Transplant Quebec said it has seen a “significant and unprecedented increase” in patients on waiting lists for the past decade, and that innovation is needed.

Doucet from the nursing association that an improvement in data availability will help.

“Data is fundamental to understand where the problems are, to be able to fix them where they are,” she said. “For example, knowing how much forced overtime is actually happening in the health-care system right now, we don’t have access to that data. It’s very important for us to be able to see where things are managed better, and where things managed maybe with a little bit more difficulty, and how can we expand the good management practices to places that have a bit more challenges.”


The order of social workers said it would like to see the government use the new plan to place greater emphasis on prevention and community-based social services.

The Ordre des travailleurs sociaux et des thérapeutes conjugaux et familiaux du Québec welcomed some of the government’s 50 measures — the Laurent Commission recommendations on improving youth protection services for example — but said the plan “reserves too little space for general social services and prevention .”

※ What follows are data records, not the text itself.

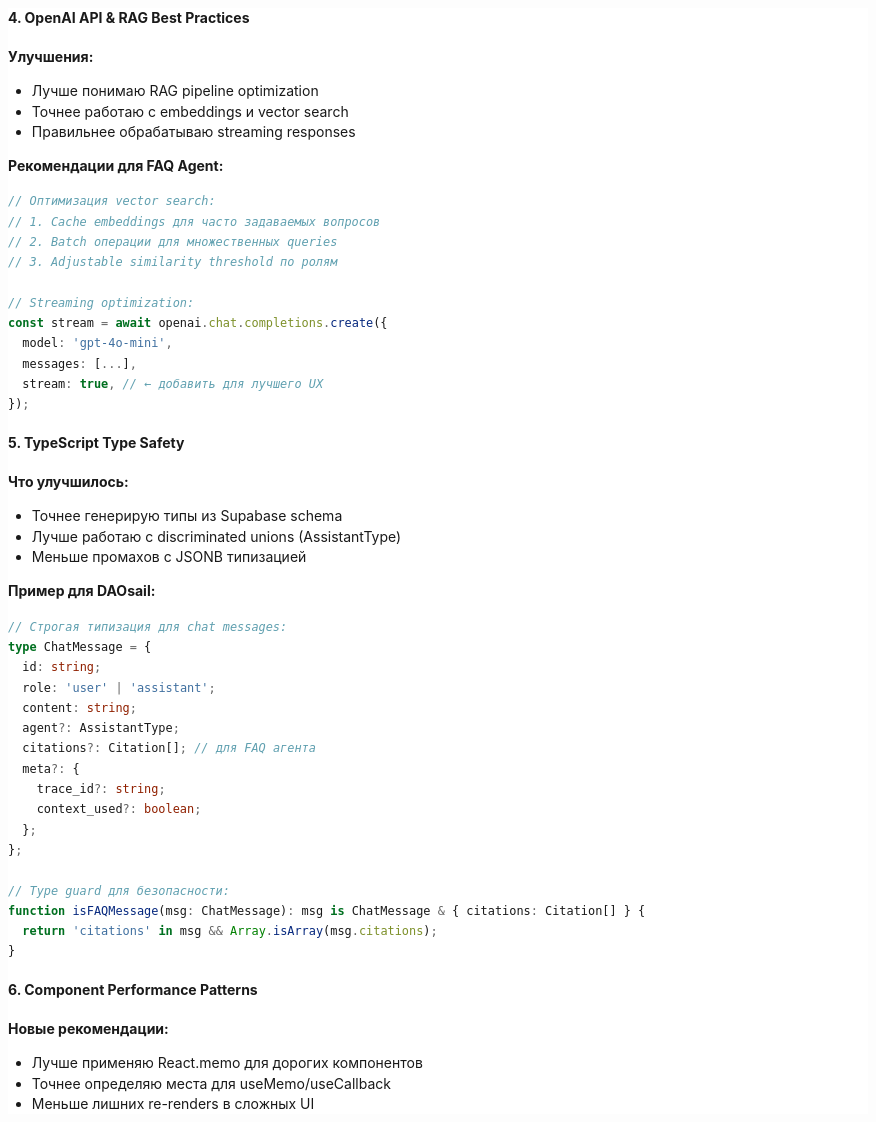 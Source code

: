 #### 4. OpenAI API & RAG Best Practices
**Улучшения:**
- Лучше понимаю RAG pipeline optimization
- Точнее работаю с embeddings и vector search
- Правильнее обрабатываю streaming responses

**Рекомендации для FAQ Agent:**
```typescript
// Оптимизация vector search:
// 1. Cache embeddings для часто задаваемых вопросов
// 2. Batch операции для множественных queries
// 3. Adjustable similarity threshold по ролям

// Streaming optimization:
const stream = await openai.chat.completions.create({
  model: 'gpt-4o-mini',
  messages: [...],
  stream: true, // ← добавить для лучшего UX
});
```

#### 5. TypeScript Type Safety
**Что улучшилось:**
- Точнее генерирую типы из Supabase schema
- Лучше работаю с discriminated unions (AssistantType)
- Меньше промахов с JSONB типизацией

**Пример для DAOsail:**
```typescript
// Строгая типизация для chat messages:
type ChatMessage = {
  id: string;
  role: 'user' | 'assistant';
  content: string;
  agent?: AssistantType;
  citations?: Citation[]; // для FAQ агента
  meta?: {
    trace_id?: string;
    context_used?: boolean;
  };
};

// Type guard для безопасности:
function isFAQMessage(msg: ChatMessage): msg is ChatMessage & { citations: Citation[] } {
  return 'citations' in msg && Array.isArray(msg.citations);
}
```

#### 6. Component Performance Patterns
**Новые рекомендации:**
- Лучше применяю React.memo для дорогих компонентов
- Точнее определяю места для useMemo/useCallback
- Меньше лишних re-renders в сложных UI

“In order to turn the system around, we must be able to count on social services that are easily accessible and adapted to the needs of each community,” said the Order’s president Pierre-Paul Malenfant. “Unfortunately, this is not what is being presented to us today.”

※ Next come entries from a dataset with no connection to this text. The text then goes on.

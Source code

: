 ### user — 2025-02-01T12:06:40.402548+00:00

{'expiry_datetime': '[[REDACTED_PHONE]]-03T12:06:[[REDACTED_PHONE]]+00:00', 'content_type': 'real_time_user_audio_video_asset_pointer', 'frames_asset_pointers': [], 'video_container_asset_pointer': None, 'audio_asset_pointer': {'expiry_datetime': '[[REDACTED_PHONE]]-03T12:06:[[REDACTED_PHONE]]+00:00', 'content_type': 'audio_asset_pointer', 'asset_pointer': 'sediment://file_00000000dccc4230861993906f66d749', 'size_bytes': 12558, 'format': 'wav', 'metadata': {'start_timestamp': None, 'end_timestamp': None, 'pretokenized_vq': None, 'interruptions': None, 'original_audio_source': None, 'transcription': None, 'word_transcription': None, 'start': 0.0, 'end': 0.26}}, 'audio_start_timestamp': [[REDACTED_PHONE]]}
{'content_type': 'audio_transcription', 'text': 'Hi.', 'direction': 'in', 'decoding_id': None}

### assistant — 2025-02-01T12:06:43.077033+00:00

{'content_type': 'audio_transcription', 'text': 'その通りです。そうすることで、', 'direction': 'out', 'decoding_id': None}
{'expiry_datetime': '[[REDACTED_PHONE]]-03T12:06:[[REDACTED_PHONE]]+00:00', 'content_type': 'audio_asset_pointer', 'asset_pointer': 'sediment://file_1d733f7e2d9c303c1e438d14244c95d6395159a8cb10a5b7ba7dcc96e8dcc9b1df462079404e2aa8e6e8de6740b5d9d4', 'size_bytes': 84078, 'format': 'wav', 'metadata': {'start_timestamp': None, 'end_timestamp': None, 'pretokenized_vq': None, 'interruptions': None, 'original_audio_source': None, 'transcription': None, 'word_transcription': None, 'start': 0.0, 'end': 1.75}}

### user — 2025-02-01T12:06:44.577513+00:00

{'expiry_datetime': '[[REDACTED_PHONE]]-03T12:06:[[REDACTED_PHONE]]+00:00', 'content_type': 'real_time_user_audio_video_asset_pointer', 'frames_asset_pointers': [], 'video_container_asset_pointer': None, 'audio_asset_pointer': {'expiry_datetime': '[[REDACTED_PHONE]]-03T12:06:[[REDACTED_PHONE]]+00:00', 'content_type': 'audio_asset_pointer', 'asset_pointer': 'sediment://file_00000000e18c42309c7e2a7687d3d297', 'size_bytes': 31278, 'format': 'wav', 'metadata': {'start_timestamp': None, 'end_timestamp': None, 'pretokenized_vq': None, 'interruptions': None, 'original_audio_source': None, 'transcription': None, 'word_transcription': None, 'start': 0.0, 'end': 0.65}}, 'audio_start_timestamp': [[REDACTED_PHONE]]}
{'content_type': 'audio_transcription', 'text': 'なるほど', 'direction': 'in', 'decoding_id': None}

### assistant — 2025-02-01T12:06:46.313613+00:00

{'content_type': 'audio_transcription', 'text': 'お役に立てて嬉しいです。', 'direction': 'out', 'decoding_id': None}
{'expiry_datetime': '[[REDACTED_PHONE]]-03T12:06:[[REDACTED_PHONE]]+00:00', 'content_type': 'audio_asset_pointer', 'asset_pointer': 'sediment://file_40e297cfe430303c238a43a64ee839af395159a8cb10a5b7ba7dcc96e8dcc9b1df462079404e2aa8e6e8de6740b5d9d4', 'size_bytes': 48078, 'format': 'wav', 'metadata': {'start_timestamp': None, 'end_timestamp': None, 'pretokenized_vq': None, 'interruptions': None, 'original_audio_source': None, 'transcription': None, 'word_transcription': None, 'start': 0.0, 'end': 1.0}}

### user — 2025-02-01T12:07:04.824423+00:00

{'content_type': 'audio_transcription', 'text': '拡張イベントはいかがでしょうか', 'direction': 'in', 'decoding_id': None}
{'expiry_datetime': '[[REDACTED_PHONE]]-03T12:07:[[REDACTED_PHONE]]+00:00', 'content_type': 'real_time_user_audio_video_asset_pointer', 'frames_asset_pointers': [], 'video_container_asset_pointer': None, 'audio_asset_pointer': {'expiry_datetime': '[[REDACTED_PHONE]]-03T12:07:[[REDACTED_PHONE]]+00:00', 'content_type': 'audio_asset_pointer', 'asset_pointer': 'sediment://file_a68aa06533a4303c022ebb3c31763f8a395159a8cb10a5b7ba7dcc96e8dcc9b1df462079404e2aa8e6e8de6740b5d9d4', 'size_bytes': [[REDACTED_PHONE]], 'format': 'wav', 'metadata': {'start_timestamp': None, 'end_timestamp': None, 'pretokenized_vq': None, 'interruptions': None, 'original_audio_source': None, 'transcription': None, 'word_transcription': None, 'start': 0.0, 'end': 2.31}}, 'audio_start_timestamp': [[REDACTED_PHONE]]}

The Canadian Cancer Society said it was pleased with Dube’s announcement that the government would focus on healthy living and prevention.

“Placing prevention at the heart of the health recovery strategy is essential,” said CCS vice president Diego Mena. “Acting upstream of the disease to have a healthier population and optimize access to screening programs, as well as acting in prevention during the disease to improve the prognosis of people with cancer and their quality of life, will reduce the pressure on the care system. This is a necessary long-term investment that must be accompanied by research.”


The Quebec group advocating for public medicine – the MQRP – said last week it is concerned about the CAQ’s leaning towards private medicine in the new health-care plan.

“The trend towards privatization in recent years is a slippery slope that we must avoid,” the MQRP said in a release on March 22. “The Quebec government has been making a dangerous shift towards the commodification of health care for more than 15 years: duplicate insurance, for-profit clinics, activity-based funding of institutions, a business-inspired management model; the private sector is relentlessly taking over.”

The MQRP added that privatization jeopardizes accessibility for all Quebecers and increases total health-care costs. The group adds that $82 million was given to private clinics in the first year of the COVID-19 pandemic and that many clinics are expanding their infrastructure to allow for more services.

“The problem of waiting lists for surgery in Quebec is glaring,” the MQRP said. “However, using the private sector as a parallel system only further drains resources and personnel from the public system.”


Opposition parties reacted to the health-care plan after it was announced.

Parti Quebecois leader Paul St-Pierre Plamondon said the CAQ has no courage, and that it should have been working on health-care issues since it was elected in 2018.

“It’s shallow,” said St-Pierre Plamondon. “It’s communication that is not backed by precise amounts, sometimes by amounts that do not fit the narrative such as for health-care at home.”

The Quebec Liberals said the reforms will not address the problems at the heart of the issue: the lack of family doctors.

“I don’t think it will fix the first line and the first line is what really matters at this point.,” said leader Dominique Anglade. “We have a million people waiting to have access to a family doctor, and it’s not going to go away.”

Quebec Solidaire health critic Vincent Marissal said the CAQ plan will “socialize the cost, privatize the benefits.”

“The minister bought a thesaurus but I’m still waiting for the real plan,” he said. “Let’s be clear, this will cost more.”